— Required work —
Every line in the records below with the string "IMixedRealityInputSystem" is to be copied out.

Data provided section start

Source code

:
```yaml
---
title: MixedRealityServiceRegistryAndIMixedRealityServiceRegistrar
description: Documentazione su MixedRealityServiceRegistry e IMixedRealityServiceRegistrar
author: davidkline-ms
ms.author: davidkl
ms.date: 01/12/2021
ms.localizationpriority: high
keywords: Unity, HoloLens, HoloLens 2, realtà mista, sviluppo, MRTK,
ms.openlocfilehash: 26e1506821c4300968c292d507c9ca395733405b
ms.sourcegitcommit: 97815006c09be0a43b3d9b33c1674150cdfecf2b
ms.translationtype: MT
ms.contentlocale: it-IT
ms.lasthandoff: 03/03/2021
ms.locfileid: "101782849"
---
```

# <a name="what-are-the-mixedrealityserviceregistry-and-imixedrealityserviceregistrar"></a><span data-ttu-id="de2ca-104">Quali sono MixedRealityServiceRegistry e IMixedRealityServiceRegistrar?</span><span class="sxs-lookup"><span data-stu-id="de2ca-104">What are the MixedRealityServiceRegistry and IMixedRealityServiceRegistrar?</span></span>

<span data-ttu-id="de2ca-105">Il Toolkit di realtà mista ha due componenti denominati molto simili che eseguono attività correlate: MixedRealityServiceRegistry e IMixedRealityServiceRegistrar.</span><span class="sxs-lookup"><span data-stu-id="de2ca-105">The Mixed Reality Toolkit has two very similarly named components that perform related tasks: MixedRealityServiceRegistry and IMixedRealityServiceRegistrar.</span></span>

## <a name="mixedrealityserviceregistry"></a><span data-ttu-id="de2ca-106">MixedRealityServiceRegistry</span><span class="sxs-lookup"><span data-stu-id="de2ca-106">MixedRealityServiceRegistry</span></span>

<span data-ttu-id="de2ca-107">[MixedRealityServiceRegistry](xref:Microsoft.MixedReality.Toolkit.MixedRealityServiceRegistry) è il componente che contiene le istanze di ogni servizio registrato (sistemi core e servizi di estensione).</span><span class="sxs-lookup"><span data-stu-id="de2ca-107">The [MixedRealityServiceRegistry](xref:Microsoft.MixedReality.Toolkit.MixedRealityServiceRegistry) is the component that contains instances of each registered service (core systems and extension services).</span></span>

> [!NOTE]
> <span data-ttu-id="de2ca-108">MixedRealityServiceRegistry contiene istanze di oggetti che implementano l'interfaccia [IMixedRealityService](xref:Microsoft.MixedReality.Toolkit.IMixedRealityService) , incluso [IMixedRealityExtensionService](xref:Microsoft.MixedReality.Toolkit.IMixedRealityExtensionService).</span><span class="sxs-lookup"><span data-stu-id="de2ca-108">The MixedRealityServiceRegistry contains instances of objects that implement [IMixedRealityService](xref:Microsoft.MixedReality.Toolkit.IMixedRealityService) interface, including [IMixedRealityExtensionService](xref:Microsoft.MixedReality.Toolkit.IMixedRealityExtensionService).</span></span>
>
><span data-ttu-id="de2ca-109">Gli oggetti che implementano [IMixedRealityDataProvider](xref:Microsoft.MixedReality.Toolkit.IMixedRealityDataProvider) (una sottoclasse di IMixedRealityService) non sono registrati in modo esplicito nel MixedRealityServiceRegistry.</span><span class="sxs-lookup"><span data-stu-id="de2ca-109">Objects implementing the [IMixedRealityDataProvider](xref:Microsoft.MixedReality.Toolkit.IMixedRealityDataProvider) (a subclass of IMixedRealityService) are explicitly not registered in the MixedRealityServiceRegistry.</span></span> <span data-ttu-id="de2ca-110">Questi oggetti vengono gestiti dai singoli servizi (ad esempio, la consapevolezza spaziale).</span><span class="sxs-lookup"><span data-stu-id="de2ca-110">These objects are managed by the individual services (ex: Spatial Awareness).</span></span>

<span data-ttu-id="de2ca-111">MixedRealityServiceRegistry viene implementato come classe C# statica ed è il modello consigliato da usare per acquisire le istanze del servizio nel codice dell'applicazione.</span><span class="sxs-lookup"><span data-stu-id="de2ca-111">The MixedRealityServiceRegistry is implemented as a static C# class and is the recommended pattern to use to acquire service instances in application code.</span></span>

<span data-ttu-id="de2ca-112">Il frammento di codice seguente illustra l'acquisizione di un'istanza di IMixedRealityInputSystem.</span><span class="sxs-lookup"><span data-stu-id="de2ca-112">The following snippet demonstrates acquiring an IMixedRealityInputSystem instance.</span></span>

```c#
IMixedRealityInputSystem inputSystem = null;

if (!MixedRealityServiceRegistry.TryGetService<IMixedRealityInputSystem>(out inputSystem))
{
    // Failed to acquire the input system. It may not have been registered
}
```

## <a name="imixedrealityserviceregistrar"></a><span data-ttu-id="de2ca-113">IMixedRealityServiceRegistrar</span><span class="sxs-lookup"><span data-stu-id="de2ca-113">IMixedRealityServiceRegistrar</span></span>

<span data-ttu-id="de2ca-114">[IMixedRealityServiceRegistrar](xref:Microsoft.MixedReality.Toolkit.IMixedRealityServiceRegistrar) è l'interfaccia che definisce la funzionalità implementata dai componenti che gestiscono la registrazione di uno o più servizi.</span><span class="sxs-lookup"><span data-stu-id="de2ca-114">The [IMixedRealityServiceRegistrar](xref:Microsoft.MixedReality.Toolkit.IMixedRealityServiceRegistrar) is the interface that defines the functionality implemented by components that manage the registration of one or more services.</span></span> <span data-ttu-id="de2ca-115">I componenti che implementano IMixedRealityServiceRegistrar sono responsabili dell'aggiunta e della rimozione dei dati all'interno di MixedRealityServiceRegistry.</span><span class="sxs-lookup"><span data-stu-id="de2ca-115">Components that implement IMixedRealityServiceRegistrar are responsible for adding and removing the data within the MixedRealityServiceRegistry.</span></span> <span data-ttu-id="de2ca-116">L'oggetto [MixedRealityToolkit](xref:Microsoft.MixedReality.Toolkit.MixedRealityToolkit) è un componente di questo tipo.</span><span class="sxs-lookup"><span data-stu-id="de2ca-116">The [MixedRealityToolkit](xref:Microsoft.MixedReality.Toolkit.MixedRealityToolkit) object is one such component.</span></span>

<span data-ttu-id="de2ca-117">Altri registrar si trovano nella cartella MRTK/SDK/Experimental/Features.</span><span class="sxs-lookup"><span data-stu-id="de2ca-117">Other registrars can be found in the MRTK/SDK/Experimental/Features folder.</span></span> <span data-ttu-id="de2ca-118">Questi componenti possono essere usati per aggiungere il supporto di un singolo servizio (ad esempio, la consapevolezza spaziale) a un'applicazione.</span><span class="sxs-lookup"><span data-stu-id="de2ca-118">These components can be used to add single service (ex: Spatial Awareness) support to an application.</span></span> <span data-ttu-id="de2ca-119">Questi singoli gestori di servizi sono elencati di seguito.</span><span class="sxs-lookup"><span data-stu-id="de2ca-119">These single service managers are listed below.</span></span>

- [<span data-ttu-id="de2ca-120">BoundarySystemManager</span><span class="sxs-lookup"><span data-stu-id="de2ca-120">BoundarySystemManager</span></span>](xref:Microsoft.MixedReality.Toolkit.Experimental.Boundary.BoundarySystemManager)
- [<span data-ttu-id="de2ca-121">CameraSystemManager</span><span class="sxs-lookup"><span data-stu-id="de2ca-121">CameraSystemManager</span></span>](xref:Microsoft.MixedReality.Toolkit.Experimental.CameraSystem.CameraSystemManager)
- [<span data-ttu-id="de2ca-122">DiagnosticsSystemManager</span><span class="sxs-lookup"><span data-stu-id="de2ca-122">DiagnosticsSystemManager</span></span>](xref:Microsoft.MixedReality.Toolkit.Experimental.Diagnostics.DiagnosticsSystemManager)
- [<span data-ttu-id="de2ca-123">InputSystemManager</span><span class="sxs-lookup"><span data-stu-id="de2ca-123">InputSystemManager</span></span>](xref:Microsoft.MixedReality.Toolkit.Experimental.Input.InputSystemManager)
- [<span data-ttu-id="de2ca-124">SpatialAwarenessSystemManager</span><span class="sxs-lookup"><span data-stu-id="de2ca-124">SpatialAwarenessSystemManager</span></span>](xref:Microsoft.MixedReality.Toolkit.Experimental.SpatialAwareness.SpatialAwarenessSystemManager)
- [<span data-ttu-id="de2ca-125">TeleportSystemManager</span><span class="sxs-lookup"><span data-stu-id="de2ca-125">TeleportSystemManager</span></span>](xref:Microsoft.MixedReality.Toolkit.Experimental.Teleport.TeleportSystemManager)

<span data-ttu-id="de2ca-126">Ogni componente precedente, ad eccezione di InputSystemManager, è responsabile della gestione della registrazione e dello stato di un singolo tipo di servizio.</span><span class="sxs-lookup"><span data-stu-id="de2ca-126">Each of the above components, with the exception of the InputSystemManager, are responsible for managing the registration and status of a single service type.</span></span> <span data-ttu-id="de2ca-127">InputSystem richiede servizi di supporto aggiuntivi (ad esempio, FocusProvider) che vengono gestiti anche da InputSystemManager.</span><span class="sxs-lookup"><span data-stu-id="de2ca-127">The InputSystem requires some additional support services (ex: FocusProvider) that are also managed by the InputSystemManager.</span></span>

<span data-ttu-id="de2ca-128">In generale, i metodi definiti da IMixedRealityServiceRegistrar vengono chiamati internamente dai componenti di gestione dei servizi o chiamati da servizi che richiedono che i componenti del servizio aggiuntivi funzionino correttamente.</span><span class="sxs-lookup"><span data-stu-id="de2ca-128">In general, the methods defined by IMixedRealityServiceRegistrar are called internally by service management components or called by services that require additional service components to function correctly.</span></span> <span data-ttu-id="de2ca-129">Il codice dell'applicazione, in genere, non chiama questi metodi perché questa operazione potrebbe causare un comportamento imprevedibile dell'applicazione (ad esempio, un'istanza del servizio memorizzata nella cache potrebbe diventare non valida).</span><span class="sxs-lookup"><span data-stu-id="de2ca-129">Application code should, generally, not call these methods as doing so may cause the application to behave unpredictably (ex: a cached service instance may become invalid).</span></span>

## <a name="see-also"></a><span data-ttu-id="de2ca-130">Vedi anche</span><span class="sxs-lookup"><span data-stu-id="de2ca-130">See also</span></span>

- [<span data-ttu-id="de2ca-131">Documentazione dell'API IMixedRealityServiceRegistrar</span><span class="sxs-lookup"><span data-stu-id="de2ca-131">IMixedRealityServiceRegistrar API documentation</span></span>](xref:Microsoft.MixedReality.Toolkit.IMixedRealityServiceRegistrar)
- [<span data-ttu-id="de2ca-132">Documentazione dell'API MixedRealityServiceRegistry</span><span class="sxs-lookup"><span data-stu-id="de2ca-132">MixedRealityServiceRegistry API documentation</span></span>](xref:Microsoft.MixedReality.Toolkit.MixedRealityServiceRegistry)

Data provided section end

— Result of the exercise —
<span data-ttu-id="de2ca-112">Il frammento di codice seguente illustra l'acquisizione di un'istanza di IMixedRealityInputSystem.</span><span class="sxs-lookup"><span data-stu-id="de2ca-112">The following snippet demonstrates acquiring an IMixedRealityInputSystem instance.</span></span>
IMixedRealityInputSystem inputSystem = null;
if (!MixedRealityServiceRegistry.TryGetService<IMixedRealityInputSystem>(out inputSystem))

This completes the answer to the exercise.